Hey readers! Have you heard of CORE Leader? Did you know a current Sternie amongst us is the CEO and founder of this company?
62% of the Stern student body come to school to work in finance, management consulting, or marketing (official Stern statistics here). The remaining 38% pursue non-traditional industries such as non-profit, entertainment, or technology. But there are the special and very talented few that become entrepreneurs during their time at Stern. I am lucky and honored to not only know one of them, but also to call him a dear friend: Chris Shaw.
Chris is a current full-time MBA2 and a US Army veteran. During his time in the Army, he was stationed with the 82nd Airborne Division out of Fort Bragg, North Carolina (just like me!) and is now CEO and founder of his own company.
Evelyn: Hi Chris! Thanks for sharing your story. Can you tell the readers a little about yourself and what you did before Stern?
Chris: I am from Old Chatham, NY, a small town near Albany and went to Cornell University for undergrad. Before Stern, I flew Kiowa Warrior Armed Reconnaissance helicopters in the US Army for eight years. I deployed to Afghanistan twice, where I mostly flew at night, staring into two round, green TV screens one inch from my eyes (AKA night vision) for about 1,000 hours of my life.
E: Wow! You’ve had an amazing military career. When did you realize you had the “entrepreneur bug”?
C: I actually wanted to start my own company before even applying to Stern. In fact, I didn’t know exactly what my business would be, but I knew that the skills from an MBA degree would help me reach that goal.
E: Can you tell the readers a little about your company, CORE Leader?
C: CORE Leader is a team building business. However, unlike most businesses in this category, we do not do “trust falls” or scavenger hunts. Instead, we teach a battle-tested form of dynamic problem solving and reinforce it with a mobile, military-style challenge course. Think “Tough Mudder” meets “Escape the Room”.
E: What are some of your favorite parts about being a CEO, founder, and entrepreneur?

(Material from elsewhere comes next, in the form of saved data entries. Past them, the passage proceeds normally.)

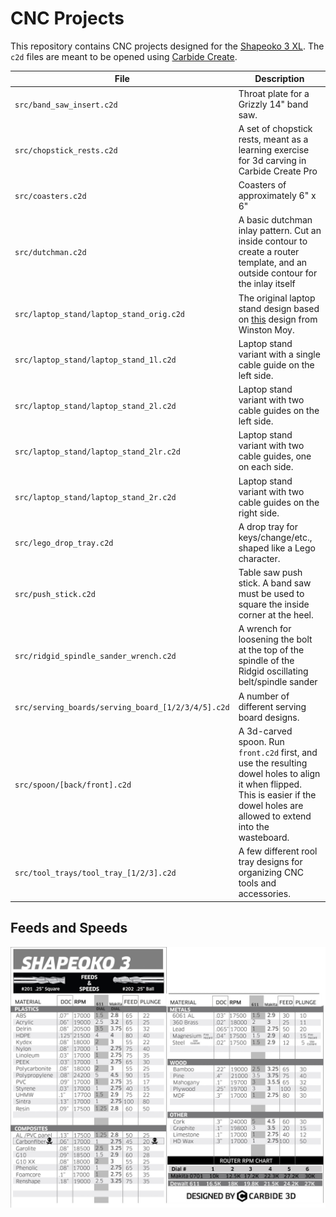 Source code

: # CNC Projects

This repository contains CNC projects designed for the [Shapeoko 3 XL](https://shop.carbide3d.com/products/shapeoko3?variant=14064088580157). The `c2d` files are meant to be opened using [Carbide Create](https://carbide3d.com/carbidecreate/).

| File                                               | Description                                                                                                                                                                        |
| -------------------------------------------------- | ---------------------------------------------------------------------------------------------------------------------------------------------------------------------------------- |
| `src/band_saw_insert.c2d`                          | Throat plate for a Grizzly 14" band saw.                                                                                                                                           |
| `src/chopstick_rests.c2d`                          | A set of chopstick rests, meant as a learning exercise for 3d carving in Carbide Create Pro                                                                                        |
| `src/coasters.c2d`                                 | Coasters of approximately 6" x 6"                                                                                                                                                  |
| `src/dutchman.c2d`                                 | A basic dutchman inlay pattern. Cut an inside contour to create a router template, and an outside contour for the inlay itself                                                     |
| `src/laptop_stand/laptop_stand_orig.c2d`           | The original laptop stand design based on [this](http://www.winstonmoy.com/2016/06/diy-laptop-stand-for-5-in-materials/) design from Winston Moy.                                  |
| `src/laptop_stand/laptop_stand_1l.c2d`             | Laptop stand variant with a single cable guide on the left side.                                                                                                                   |
| `src/laptop_stand/laptop_stand_2l.c2d`             | Laptop stand variant with two cable guides on the left side.                                                                                                                       |
| `src/laptop_stand/laptop_stand_2lr.c2d`            | Laptop stand variant with two cable guides, one on each side.                                                                                                                      |
| `src/laptop_stand/laptop_stand_2r.c2d`             | Laptop stand variant with two cable guides on the right side.                                                                                                                      |
| `src/lego_drop_tray.c2d`                           | A drop tray for keys/change/etc., shaped like a Lego character.                                                                                                                    |
| `src/push_stick.c2d`                               | Table saw push stick. A band saw must be used to square the inside corner at the heel.                                                                                             |
| `src/ridgid_spindle_sander_wrench.c2d`             | A wrench for loosening the bolt at the top of the spindle of the Ridgid oscillating belt/spindle sander                                                                            |
| `src/serving_boards/serving_board_[1/2/3/4/5].c2d` | A number of different serving board designs.                                                                                                                                       |
| `src/spoon/[back/front].c2d`                       | A 3d-carved spoon. Run `front.c2d` first, and use the resulting dowel holes to align it when flipped. This is easier if the dowel holes are allowed to extend into the wasteboard. |
| `src/tool_trays/tool_tray_[1/2/3].c2d`             | A few different rool tray designs for organizing CNC tools and accessories.                                                                                                        |

## Feeds and Speeds

![Feeds and speeds chart](assets/S3_feeds_250.jpg)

C: I like that I can set my own priorities and focus entirely on what is important to me. I enjoy not only coming up with features of the brand and the product experience, but also testing out new ideas without seeking approval. Finally, I like the feeling of making a sale and knowing that I just made my business more valuable and financially stable.
E: I can only imagine how tough an entrepreneur’s journey is at the beginning. How has Stern supported you as an entrepreneur?
C: Stern has been instrumental to CORE’s success. Besides the knowledge I’ve gained through their classes, the Berkeley Center awarded me a $10,000 fellowship grant to support my work this summer. I couldn’t have asked for better support from the school.
E: What classes at Stern best prepared you for CORE Leader success?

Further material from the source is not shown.